WORK ORDER:
Among the entries below, find the line with "(町字ID: 0000132).&labels=データ指摘,群馬県藤岡市元坂原) |", then quote it and each following line up to and including the line with "(町字ID: 0000138).&labels=データ指摘,群馬県藤岡市高山中) |", and nothing else.

Dataset entries:
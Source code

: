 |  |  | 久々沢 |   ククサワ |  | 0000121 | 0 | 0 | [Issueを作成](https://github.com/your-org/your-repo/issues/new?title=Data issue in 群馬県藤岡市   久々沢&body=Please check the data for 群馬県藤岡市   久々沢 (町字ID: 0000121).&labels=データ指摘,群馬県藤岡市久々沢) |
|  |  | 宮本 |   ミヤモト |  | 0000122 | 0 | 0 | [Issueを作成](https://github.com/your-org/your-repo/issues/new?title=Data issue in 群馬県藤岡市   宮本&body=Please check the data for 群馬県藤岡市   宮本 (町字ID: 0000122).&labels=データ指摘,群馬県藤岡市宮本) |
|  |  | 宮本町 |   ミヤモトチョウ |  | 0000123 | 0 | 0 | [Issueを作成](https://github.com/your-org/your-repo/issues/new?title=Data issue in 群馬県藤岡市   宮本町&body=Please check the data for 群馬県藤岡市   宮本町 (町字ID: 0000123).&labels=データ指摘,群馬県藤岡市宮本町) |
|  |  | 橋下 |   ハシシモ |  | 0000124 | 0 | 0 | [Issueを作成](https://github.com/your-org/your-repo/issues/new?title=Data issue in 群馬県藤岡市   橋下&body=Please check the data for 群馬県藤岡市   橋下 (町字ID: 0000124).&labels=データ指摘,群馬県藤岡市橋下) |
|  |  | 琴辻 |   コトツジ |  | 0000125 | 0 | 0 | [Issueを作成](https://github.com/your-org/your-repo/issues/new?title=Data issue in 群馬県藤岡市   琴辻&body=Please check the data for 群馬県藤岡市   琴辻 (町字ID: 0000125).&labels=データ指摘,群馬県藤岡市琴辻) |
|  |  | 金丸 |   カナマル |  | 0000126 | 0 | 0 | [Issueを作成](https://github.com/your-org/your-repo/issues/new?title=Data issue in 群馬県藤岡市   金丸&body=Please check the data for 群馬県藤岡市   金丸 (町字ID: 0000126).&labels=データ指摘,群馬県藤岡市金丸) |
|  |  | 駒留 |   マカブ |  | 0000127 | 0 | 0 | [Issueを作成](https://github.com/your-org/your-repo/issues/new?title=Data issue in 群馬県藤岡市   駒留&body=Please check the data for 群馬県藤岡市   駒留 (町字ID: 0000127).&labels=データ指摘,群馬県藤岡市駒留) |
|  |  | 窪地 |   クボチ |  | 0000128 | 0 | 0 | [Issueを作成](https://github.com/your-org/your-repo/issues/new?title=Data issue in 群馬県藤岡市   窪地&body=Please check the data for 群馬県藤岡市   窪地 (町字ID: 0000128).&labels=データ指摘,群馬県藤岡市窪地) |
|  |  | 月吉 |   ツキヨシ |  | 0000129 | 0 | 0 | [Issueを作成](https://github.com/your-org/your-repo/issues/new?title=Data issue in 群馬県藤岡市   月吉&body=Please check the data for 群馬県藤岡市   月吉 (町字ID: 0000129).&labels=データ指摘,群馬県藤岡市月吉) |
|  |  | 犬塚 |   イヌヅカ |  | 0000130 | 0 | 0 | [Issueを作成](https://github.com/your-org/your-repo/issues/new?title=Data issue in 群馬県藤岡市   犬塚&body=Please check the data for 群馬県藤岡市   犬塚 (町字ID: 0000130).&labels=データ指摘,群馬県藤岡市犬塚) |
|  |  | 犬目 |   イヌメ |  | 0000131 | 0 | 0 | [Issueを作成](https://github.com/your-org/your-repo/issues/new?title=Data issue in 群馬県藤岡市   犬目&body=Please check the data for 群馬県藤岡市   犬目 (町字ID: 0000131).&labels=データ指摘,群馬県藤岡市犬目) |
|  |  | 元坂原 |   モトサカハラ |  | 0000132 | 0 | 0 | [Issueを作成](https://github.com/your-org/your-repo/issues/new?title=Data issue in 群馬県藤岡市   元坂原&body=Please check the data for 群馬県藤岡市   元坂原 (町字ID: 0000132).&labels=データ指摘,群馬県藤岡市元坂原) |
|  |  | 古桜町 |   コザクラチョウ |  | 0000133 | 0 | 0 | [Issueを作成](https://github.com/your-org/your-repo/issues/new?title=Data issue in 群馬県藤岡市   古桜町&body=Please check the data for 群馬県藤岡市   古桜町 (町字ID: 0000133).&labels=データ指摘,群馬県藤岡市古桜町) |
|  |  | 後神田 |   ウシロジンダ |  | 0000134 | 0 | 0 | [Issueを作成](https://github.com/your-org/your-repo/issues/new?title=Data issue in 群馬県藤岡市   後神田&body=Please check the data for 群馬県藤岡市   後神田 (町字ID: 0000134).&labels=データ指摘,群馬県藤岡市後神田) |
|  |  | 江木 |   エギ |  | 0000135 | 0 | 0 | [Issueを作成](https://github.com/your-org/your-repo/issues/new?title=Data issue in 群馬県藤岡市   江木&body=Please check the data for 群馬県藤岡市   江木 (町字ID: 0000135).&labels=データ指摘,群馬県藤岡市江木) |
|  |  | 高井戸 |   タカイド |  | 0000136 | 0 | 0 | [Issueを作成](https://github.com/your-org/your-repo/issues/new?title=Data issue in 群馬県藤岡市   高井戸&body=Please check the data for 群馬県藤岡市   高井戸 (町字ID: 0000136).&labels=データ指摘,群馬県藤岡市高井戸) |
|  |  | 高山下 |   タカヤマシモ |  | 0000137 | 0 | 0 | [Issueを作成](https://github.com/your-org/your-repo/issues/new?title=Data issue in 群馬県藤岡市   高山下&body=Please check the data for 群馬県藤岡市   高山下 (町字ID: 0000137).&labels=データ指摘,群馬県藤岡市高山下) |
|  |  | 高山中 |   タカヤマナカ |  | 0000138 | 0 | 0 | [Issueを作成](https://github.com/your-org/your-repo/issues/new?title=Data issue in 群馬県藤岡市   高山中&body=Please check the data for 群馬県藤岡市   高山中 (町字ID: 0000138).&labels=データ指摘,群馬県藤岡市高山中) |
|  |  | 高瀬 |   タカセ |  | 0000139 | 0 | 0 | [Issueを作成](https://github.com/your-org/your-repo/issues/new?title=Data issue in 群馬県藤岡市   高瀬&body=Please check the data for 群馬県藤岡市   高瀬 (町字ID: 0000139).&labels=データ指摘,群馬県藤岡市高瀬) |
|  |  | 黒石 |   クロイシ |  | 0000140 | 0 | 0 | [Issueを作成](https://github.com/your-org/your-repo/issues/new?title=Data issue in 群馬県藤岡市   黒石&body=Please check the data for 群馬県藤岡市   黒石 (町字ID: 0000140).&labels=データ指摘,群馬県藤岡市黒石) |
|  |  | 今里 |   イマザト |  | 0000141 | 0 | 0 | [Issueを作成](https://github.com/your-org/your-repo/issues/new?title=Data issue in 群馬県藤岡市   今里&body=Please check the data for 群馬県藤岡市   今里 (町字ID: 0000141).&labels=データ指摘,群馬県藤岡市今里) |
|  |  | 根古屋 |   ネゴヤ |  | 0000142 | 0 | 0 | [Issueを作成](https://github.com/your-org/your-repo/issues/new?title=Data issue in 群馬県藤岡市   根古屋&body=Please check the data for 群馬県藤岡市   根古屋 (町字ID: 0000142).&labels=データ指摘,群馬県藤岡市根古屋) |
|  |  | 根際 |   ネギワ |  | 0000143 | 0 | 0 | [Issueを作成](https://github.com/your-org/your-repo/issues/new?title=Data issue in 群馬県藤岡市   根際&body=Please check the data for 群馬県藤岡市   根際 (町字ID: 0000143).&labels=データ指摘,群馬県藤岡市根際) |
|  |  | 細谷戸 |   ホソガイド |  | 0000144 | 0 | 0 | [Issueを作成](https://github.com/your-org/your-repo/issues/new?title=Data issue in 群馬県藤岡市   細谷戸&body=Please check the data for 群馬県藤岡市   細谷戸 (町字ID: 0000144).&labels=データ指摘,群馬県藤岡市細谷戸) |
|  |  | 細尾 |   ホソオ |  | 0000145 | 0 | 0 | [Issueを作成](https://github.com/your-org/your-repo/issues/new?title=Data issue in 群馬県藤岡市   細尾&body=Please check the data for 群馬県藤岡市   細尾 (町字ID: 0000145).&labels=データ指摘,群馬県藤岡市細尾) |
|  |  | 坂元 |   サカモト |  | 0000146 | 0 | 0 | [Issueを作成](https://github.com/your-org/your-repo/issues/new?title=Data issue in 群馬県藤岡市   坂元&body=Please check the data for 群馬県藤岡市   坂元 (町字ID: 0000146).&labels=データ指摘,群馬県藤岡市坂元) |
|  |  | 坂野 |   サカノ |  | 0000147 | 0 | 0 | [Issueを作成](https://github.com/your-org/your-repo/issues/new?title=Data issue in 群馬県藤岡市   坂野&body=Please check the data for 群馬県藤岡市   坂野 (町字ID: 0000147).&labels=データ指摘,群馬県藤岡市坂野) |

SOLUTION:
|  |  | 元坂原 |   モトサカハラ |  | 0000132 | 0 | 0 | [Issueを作成](https://github.com/your-org/your-repo/issues/new?title=Data issue in 群馬県藤岡市   元坂原&body=Please check the data for 群馬県藤岡市   元坂原 (町字ID: 0000132).&labels=データ指摘,群馬県藤岡市元坂原) |
|  |  | 古桜町 |   コザクラチョウ |  | 0000133 | 0 | 0 | [Issueを作成](https://github.com/your-org/your-repo/issues/new?title=Data issue in 群馬県藤岡市   古桜町&body=Please check the data for 群馬県藤岡市   古桜町 (町字ID: 0000133).&labels=データ指摘,群馬県藤岡市古桜町) |
|  |  | 後神田 |   ウシロジンダ |  | 0000134 | 0 | 0 | [Issueを作成](https://github.com/your-org/your-repo/issues/new?title=Data issue in 群馬県藤岡市   後神田&body=Please check the data for 群馬県藤岡市   後神田 (町字ID: 0000134).&labels=データ指摘,群馬県藤岡市後神田) |
|  |  | 江木 |   エギ |  | 0000135 | 0 | 0 | [Issueを作成](https://github.com/your-org/your-repo/issues/new?title=Data issue in 群馬県藤岡市   江木&body=Please check the data for 群馬県藤岡市   江木 (町字ID: 0000135).&labels=データ指摘,群馬県藤岡市江木) |
|  |  | 高井戸 |   タカイド |  | 0000136 | 0 | 0 | [Issueを作成](https://github.com/your-org/your-repo/issues/new?title=Data issue in 群馬県藤岡市   高井戸&body=Please check the data for 群馬県藤岡市   高井戸 (町字ID: 0000136).&labels=データ指摘,群馬県藤岡市高井戸) |
|  |  | 高山下 |   タカヤマシモ |  | 0000137 | 0 | 0 | [Issueを作成](https://github.com/your-org/your-repo/issues/new?title=Data issue in 群馬県藤岡市   高山下&body=Please check the data for 群馬県藤岡市   高山下 (町字ID: 0000137).&labels=データ指摘,群馬県藤岡市高山下) |
|  |  | 高山中 |   タカヤマナカ |  | 0000138 | 0 | 0 | [Issueを作成](https://github.com/your-org/your-repo/issues/new?title=Data issue in 群馬県藤岡市   高山中&body=Please check the data for 群馬県藤岡市   高山中 (町字ID: 0000138).&labels=データ指摘,群馬県藤岡市高山中) |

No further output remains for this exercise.